Once you follow that trail and understand what took place in Jefferson County, there's really no room left for illusions. We live in a gangster state, and our days of laughing at other countries are over. It's our turn to get laughed at. In Birmingham, lots of people have gone to jail for the crime: More than 20 local officials and businessmen have been convicted of corruption in federal court. Last October, right around the time that Lisa Pack went back to work at reduced hours, Birmingham's mayor was convicted of fraud and money-laundering for taking bribes funneled to him by Wall Street bankers — everything from Rolex watches to Ferragamo suits to cash. But those who greenlighted the bribes and profited most from the scam remain largely untouched. "It never gets back to JP Morgan," says Pack.
...For Jefferson County, the deal blew up in early 2008, when a dizzying array of penalties and other fine-print poison worked into the swap contracts started to kick in. The trouble began with the housing crash, which took down the insurance companies that had underwritten the county's bonds. That rendered the county's insurance worthless, triggering clauses in its swap contracts that required it to pay off more than $800 million of its debt in only four years, rather than 40. That, in turn, scared off private lenders, who were no longer interested in bidding on the county's bonds. The banks were forced to make up the difference — a service for which they charged enormous penalties. It was as if the county had missed a payment on its credit card and woke up the next morning to find its annual percentage rate jacked up to a million percent. Between 2008 and 2009, the annual payment on Jefferson County's debt jumped from $53 million to a whopping $636 million.

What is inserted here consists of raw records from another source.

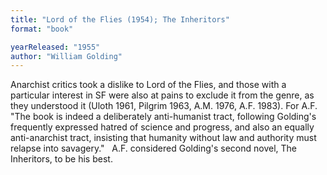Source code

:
 ```yaml
---
title: "Lord of the Flies (1954); The Inheritors"
format: "book"

yearReleased: "1955"
author: "William Golding"
---
```

Anarchist critics took a dislike to Lord of the Flies,  and those with a particular interest in SF were also at pains to exclude it from  the genre, as they understood it (Uloth 1961, Pilgrim 1963, A.M. 1976, A.F.  1983). For A.F. "The book is indeed a deliberately anti-humanist tract,  following Golding's frequently expressed hatred of science and progress, and  also an equally anti-anarchist tract, insisting that humanity without law and  authority must relapse into savagery."
 
A.F. considered Golding's second novel, The Inheritors, to be his best.
 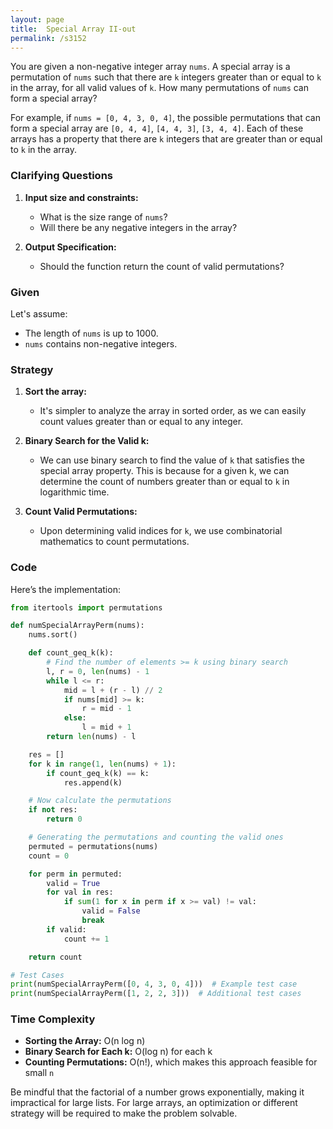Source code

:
 ```yaml
---
layout: page
title:  Special Array II-out
permalink: /s3152
---
```

You are given a non-negative integer array `nums`. A special array is a permutation of `nums` such that there are `k` integers greater than or equal to `k` in the array, for all valid values of `k`. How many permutations of `nums` can form a special array?

For example, if `nums = [0, 4, 3, 0, 4]`, the possible permutations that can form a special array are `[0, 4, 4]`, `[4, 4, 3]`, `[3, 4, 4]`. Each of these arrays has a property that there are `k` integers that are greater than or equal to `k` in the array.

### Clarifying Questions

1. **Input size and constraints:**
   - What is the size range of `nums`?
   - Will there be any negative integers in the array?
   
2. **Output Specification:** 
   - Should the function return the count of valid permutations?

### Given
Let's assume:
- The length of `nums` is up to 1000.
- `nums` contains non-negative integers.

### Strategy

1. **Sort the array:**
   - It's simpler to analyze the array in sorted order, as we can easily count values greater than or equal to any integer.
   
2. **Binary Search for the Valid k:**
   - We can use binary search to find the value of `k` that satisfies the special array property. This is because for a given k, we can determine the count of numbers greater than or equal to `k` in logarithmic time.
   
3. **Count Valid Permutations:**
   - Upon determining valid indices for `k`, we use combinatorial mathematics to count permutations.

### Code

Here’s the implementation:

```python
from itertools import permutations

def numSpecialArrayPerm(nums):
    nums.sort()

    def count_geq_k(k):
        # Find the number of elements >= k using binary search
        l, r = 0, len(nums) - 1
        while l <= r:
            mid = l + (r - l) // 2
            if nums[mid] >= k:
                r = mid - 1
            else:
                l = mid + 1
        return len(nums) - l

    res = []
    for k in range(1, len(nums) + 1):
        if count_geq_k(k) == k:
            res.append(k)

    # Now calculate the permutations
    if not res:
        return 0

    # Generating the permutations and counting the valid ones
    permuted = permutations(nums)
    count = 0

    for perm in permuted:
        valid = True
        for val in res:
            if sum(1 for x in perm if x >= val) != val:
                valid = False
                break
        if valid:
            count += 1

    return count

# Test Cases
print(numSpecialArrayPerm([0, 4, 3, 0, 4]))  # Example test case
print(numSpecialArrayPerm([1, 2, 2, 3]))  # Additional test cases
```

### Time Complexity
- **Sorting the Array:** O(n log n)
- **Binary Search for Each k:** O(log n) for each k
- **Counting Permutations:** O(n!), which makes this approach feasible for small `n`

Be mindful that the factorial of a number grows exponentially, making it impractical for large lists. For large arrays, an optimization or different strategy will be required to make the problem solvable.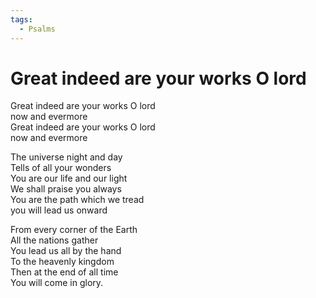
 ```yaml
---  
tags:  
  - Psalms  
---  
```

# Great indeed are your works O lord  
  
Great indeed are your works O lord  
now and evermore  
Great indeed are your works O lord  
now and evermore  
  
The universe night and day  
Tells of all your wonders  
You are our life and our light  
We shall praise you always  
You are the path which we tread  
you will lead us onward  
  
From every corner of the Earth  
All the nations gather  
You lead us all by the hand  
To the heavenly kingdom  
Then at the end of all time  
You will come in glory.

It gets worse. Remember the swap deal that Jefferson County did with JP Morgan, how the variable rates it got from the bank were supposed to match those it owed its bondholders? Well, they didn't. Most of the payments the county was receiving from JP Morgan were based on one set of interest rates (the London Interbank Exchange Rate), while the payments it owed to its bondholders followed a different set of rates (a municipal-bond index). Jefferson County was suddenly getting far less from JP Morgan, and owing tons more to bondholders. In other words, the bank and Bill Blount made tens of millions of dollars selling deals to local politicians that were not only completely defective, but blew the entire county to smithereens.
And here's the kicker. Last year, when Jefferson County, staggered by the weight of its penalties, was unable to make its swap payments to JP Morgan, the bank canceled the deal. That triggered one-time "termination fees" of — yes, you read this right — $647 million. That was money the county would owe no matter what happened with the rest of its debt, even if bondholders decided to forgive and forget every dime the county had borrowed. It was like the herpes simplex of loans — debt that does not go away, ever, for as long as you live. On a sewer project that was originally supposed to cost $250 million, the county now owed a total of $1.28 billion just in interest and fees on the debt. Imagine paying $250,000 a year on a car you purchased for $50,000, and that's roughly where Jefferson County stood at the end of last year.
Last November, the SEC charged JP Morgan with fraud and canceled the $647 million in termination fees. The bank agreed to pay a $25 million fine and fork over $50 million to assist displaced workers in Jefferson County. So far, the county has managed to avoid bankruptcy, but the sewer fiasco had downgraded its credit rating, triggering payments on other outstanding loans and pushing Birmingham toward the status of an African debtor state. For the next generation, the county will be in a constant fight to collect enough taxes just to pay off its debt, which now totals $4,800 per resident.
The city of Birmingham was founded in 1871, at the dawn of the Southern industrial boom, for the express purpose of attracting Northern capital — it was even named after a famous British steel town to burnish its entrepreneurial cred. There's a gruesome irony in it now lying sacked and looted by financial vandals from the North. The destruction of Jefferson County reveals the basic battle plan of these modern barbarians, the way that banks like JP Morgan and Goldman Sachs have systematically set out to pillage towns and cities from Pittsburgh to Athens. These guys aren't number-crunching whizzes making smart investments; what they do is find suckers in some municipal-finance department, corner them in complex lose-lose deals and flay them alive. In a complete subversion of free-market principles, they take no risk, score deals based on political influence rather than competition, keep consumers in the dark — and walk away with big money. "It's not high finance," says Taylor, the former bond regulator. "It's low finance." And even if the regulators manage to catch up with them billions of dollars later, the banks just pay a small fine and move on to the next scam. This isn't capitalism. It's nomadic thievery.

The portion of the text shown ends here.